The Beauty of Veneer
The Beauty of Veneer
It is often misconstrued that veneer plays secondary to solid timber in bespoke furniture. There is no doubt solid timber has a natural beauty and sometimes this cannot be replicated in any way. There are drawbacks however to solid timber as it can come with restrictions in terms of design scope. The other consideration now to using solid wood must be the preservation of our natural surroundings. Whether we look to make our furniture from solid timber or veneers, it must be properly sourced and FSC registered – wood harvested from forests that are responsibly managed.
The history of veneers
Veneering is known to have been used as far back as the Ancient Egyptians, though it was not until the Renaissance and Baroque period that veneering became predominantly used as a method for decorative purposes. By the mid 18th century, the craft of marquetry was spreading through Europe from Italy across to Spain and France. This form found its way across the channel to Britain where cabinet makers developed a unique style featuring decorative Walnut veneers. Throughout the Regency period, Flame and curl Mahogany – this was the section of the tree where two large branches divide forming the flame effect – were extensively used through to the Edwardian period in Britain. Fast forward to the 21st century and veneer is not just used for decorative purposes but also in the mass production of board material. This comes in large sizes, so that furniture can be made economically and sustainably. The furniture therefore looks like solid timber but in fact just uses a thin layer of the desired substrate.
The beauty of wood veneers and their possibilities
The range of veneers that can be sourced now are staggering from traditional natural decorative veneers such as burrs, burls, curls, figured and bird’s eye. In addition, there are normal, crown and quartered cut veneer from many species of timber as well as dyed and man-made or engineered veneers. The laying of veneer is a traditional skill that cabinet makers of the past learned. Though it has almost been lost, this skill has seen a revival in the last 20 years or so with also the introduction of modern machinery such as lasers that can be used to cut the veneers. Using veneers within a piece of furniture, gives the designer more freedom to be creative as the substrate is more stable. When using solid timber, more thought and consideration must be given for the natural expansion and contraction of timber. Veneer can be laid in many ways from slip matching to book matching to create decorative patterns and forms.
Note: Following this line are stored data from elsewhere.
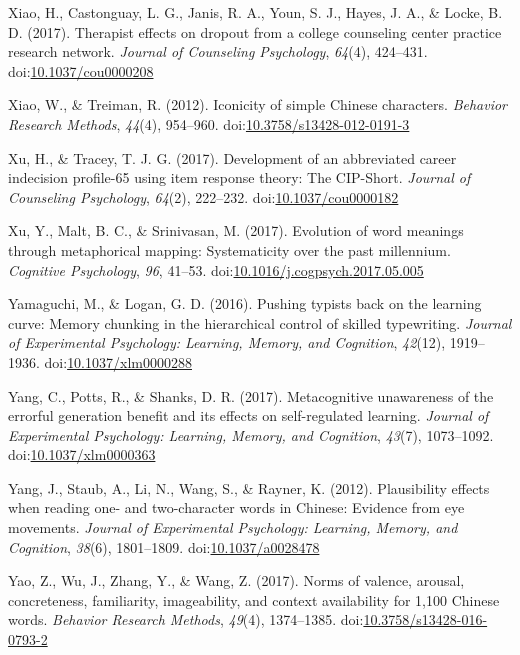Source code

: \documentclass[english,man]{apa6}
\begin{document}
\hypertarget{ref-Xiao2017}{}
Xiao, H., Castonguay, L. G., Janis, R. A., Youn, S. J., Hayes, J. A., \&
Locke, B. D. (2017). Therapist effects on dropout from a college
counseling center practice research network. \emph{Journal of Counseling
Psychology}, \emph{64}(4), 424--431.
doi:\href{https://doi.org/10.1037/cou0000208}{10.1037/cou0000208}

\hypertarget{ref-Xiao2012}{}
Xiao, W., \& Treiman, R. (2012). Iconicity of simple Chinese characters.
\emph{Behavior Research Methods}, \emph{44}(4), 954--960.
doi:\href{https://doi.org/10.3758/s13428-012-0191-3}{10.3758/s13428-012-0191-3}

\hypertarget{ref-Xu2017}{}
Xu, H., \& Tracey, T. J. G. (2017). Development of an abbreviated career
indecision profile-65 using item response theory: The CIP-Short.
\emph{Journal of Counseling Psychology}, \emph{64}(2), 222--232.
doi:\href{https://doi.org/10.1037/cou0000182}{10.1037/cou0000182}

\hypertarget{ref-Xu2017a}{}
Xu, Y., Malt, B. C., \& Srinivasan, M. (2017). Evolution of word
meanings through metaphorical mapping: Systematicity over the past
millennium. \emph{Cognitive Psychology}, \emph{96}, 41--53.
doi:\href{https://doi.org/10.1016/j.cogpsych.2017.05.005}{10.1016/j.cogpsych.2017.05.005}

\hypertarget{ref-Yamaguchi2017}{}
Yamaguchi, M., \& Logan, G. D. (2016). Pushing typists back on the
learning curve: Memory chunking in the hierarchical control of skilled
typewriting. \emph{Journal of Experimental Psychology: Learning, Memory,
and Cognition}, \emph{42}(12), 1919--1936.
doi:\href{https://doi.org/10.1037/xlm0000288}{10.1037/xlm0000288}

\hypertarget{ref-Yang2017}{}
Yang, C., Potts, R., \& Shanks, D. R. (2017). Metacognitive unawareness
of the errorful generation benefit and its effects on self-regulated
learning. \emph{Journal of Experimental Psychology: Learning, Memory,
and Cognition}, \emph{43}(7), 1073--1092.
doi:\href{https://doi.org/10.1037/xlm0000363}{10.1037/xlm0000363}

\hypertarget{ref-Yang2012}{}
Yang, J., Staub, A., Li, N., Wang, S., \& Rayner, K. (2012).
Plausibility effects when reading one- and two-character words in
Chinese: Evidence from eye movements. \emph{Journal of Experimental
Psychology: Learning, Memory, and Cognition}, \emph{38}(6), 1801--1809.
doi:\href{https://doi.org/10.1037/a0028478}{10.1037/a0028478}

\hypertarget{ref-Yao2017}{}
Yao, Z., Wu, J., Zhang, Y., \& Wang, Z. (2017). Norms of valence,
arousal, concreteness, familiarity, imageability, and context
availability for 1,100 Chinese words. \emph{Behavior Research Methods},
\emph{49}(4), 1374--1385.
doi:\href{https://doi.org/10.3758/s13428-016-0793-2}{10.3758/s13428-016-0793-2}
\end{document}
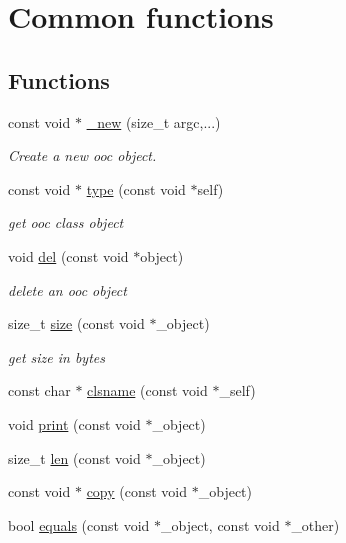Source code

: \hypertarget{group__common}{}\section{Common functions}
\label{group__common}
\subsection*{Functions}
\begin{DoxyCompactItemize}
\item 
const void $\ast$ \mbox{\hyperlink{group__common_ga1c393167a5a06a566a2cc64133c1695f}{\+\_\+new}} (size\+\_\+t argc,...)
\begin{DoxyCompactList}\small\item\em Create a new ooc object. \end{DoxyCompactList}\item 
const void $\ast$ \mbox{\hyperlink{group__common_ga68940c707bbebe6946aeca72df1ee803}{type}} (const void $\ast$self)
\begin{DoxyCompactList}\small\item\em get ooc class object \end{DoxyCompactList}\item 
void \mbox{\hyperlink{group__common_gaa32332a11f6b26468e618db044b95f75}{del}} (const void $\ast$object)
\begin{DoxyCompactList}\small\item\em delete an ooc object \end{DoxyCompactList}\item 
size\+\_\+t \mbox{\hyperlink{group__common_gafac8564ed88a6f8585f043fc6b2fa7e1}{size}} (const void $\ast$\+\_\+object)
\begin{DoxyCompactList}\small\item\em get size in bytes \end{DoxyCompactList}\item 
const char $\ast$ \mbox{\hyperlink{group__common_gadcc35aece3f8a4c822a9bf2a591f087b}{clsname}} (const void $\ast$\+\_\+self)
\item 
void \mbox{\hyperlink{group__common_ga34dc6ab72cfd51381e8173226484e827}{print}} (const void $\ast$\+\_\+object)
\item 
size\+\_\+t \mbox{\hyperlink{group__common_ga15be7f4a5b9c979feb83b76278f6716c}{len}} (const void $\ast$\+\_\+object)
\item 
const void $\ast$ \mbox{\hyperlink{group__common_gab08ed4d7b5aa115383f38057e006be9d}{copy}} (const void $\ast$\+\_\+object)
\item 
bool \mbox{\hyperlink{group__common_ga4b83176929aeea62524d2a126d3c897f}{equals}} (const void $\ast$\+\_\+object, const void $\ast$\+\_\+other)
\end{DoxyCompactItemize}


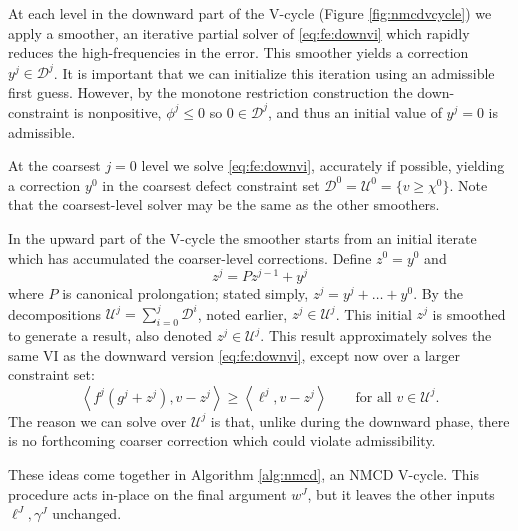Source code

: \documentclass[letterpaper,final,12pt,reqno]{amsart}
\theoremstyle{cstyle}
\theoremstyle{cstyle*}
\theoremstyle{dstyle}
\numberwithin{equation}{section}
\numberwithin{figure}{section}
\numberwithin{table}{section}
\numberwithin{theorem}{section}
\newcommand{\ip}[2]{\left<#1,#2\right>}
\begin{document}
At each level in the downward part of the V-cycle (Figure \ref{fig:nmcdvcycle}) we apply a smoother, an iterative partial solver of \eqref{eq:fe:downvi} which rapidly reduces the high-frequencies in the error.  This smoother yields a correction $y^j \in \mathcal{D}^j$.  It is important that we can initialize this iteration using an admissible first guess.  However, by the monotone restriction construction the down-constraint is nonpositive, $\phi^j\le 0$ so $0\in \mathcal{D}^j$, and thus an initial value of $y^j=0$ is admissible.

At the coarsest $j=0$ level we solve \eqref{eq:fe:downvi}, accurately if possible, yielding a correction $y^0$ in the coarsest defect constraint set $\mathcal{D}^0=\mathcal{U}^0 = \{v \ge \chi^0\}$.  Note that the coarsest-level solver may be the same as the other smoothers.

In the upward part of the V-cycle the smoother starts from an initial iterate which has accumulated the coarser-level corrections.  Define $z^0 = y^0$ and
\begin{equation}
z^j = P z^{j-1} + y^j  \label{eq:fe:upwardaccumulation}
\end{equation}
where $P$ is canonical prolongation; stated simply, $z^j = y^j + \dots + y^0$.  By the decompositions $\mathcal{U}^j = \sum_{i=0}^j \mathcal{D}^i$, noted earlier, $z^j \in \mathcal{U}^j$.  This initial $z^j$ is smoothed to generate a result, also denoted $z^j \in \mathcal{U}^j$.  This result approximately solves the same VI as the downward version \eqref{eq:fe:downvi}, except now over a larger constraint set:
\begin{equation}
\ip{f^j(g^j + z^j)}{v-z^j} \ge \ip{\ell^j}{v-z^j} \qquad \text{for all } v\in \mathcal{U}^j. \label{eq:fe:upvi}
\end{equation}
The reason we can solve over $\mathcal{U}^j$ is that, unlike during the downward phase, there is no forthcoming coarser correction which could violate admissibility.

These ideas come together in Algorithm \ref{alg:nmcd}, an NMCD V-cycle.  This procedure acts in-place on the final argument $w^J$, but it leaves the other inputs $\ell^J,\gamma^J$ unchanged.
\end{document}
Here at Ashton Bespoke, veneering is something that we’ve been doing for decades and have a wealth of experience in this field. Within the coming weeks we currently have two cocktail cabinets in a man-made engineered veneer, a drinks cabinet in a natural figured dyed veneer and a traditional style writing desk in a decorative burr oak veneer. Keep an eye out on our Instagram for upcoming posts on the finished pieces.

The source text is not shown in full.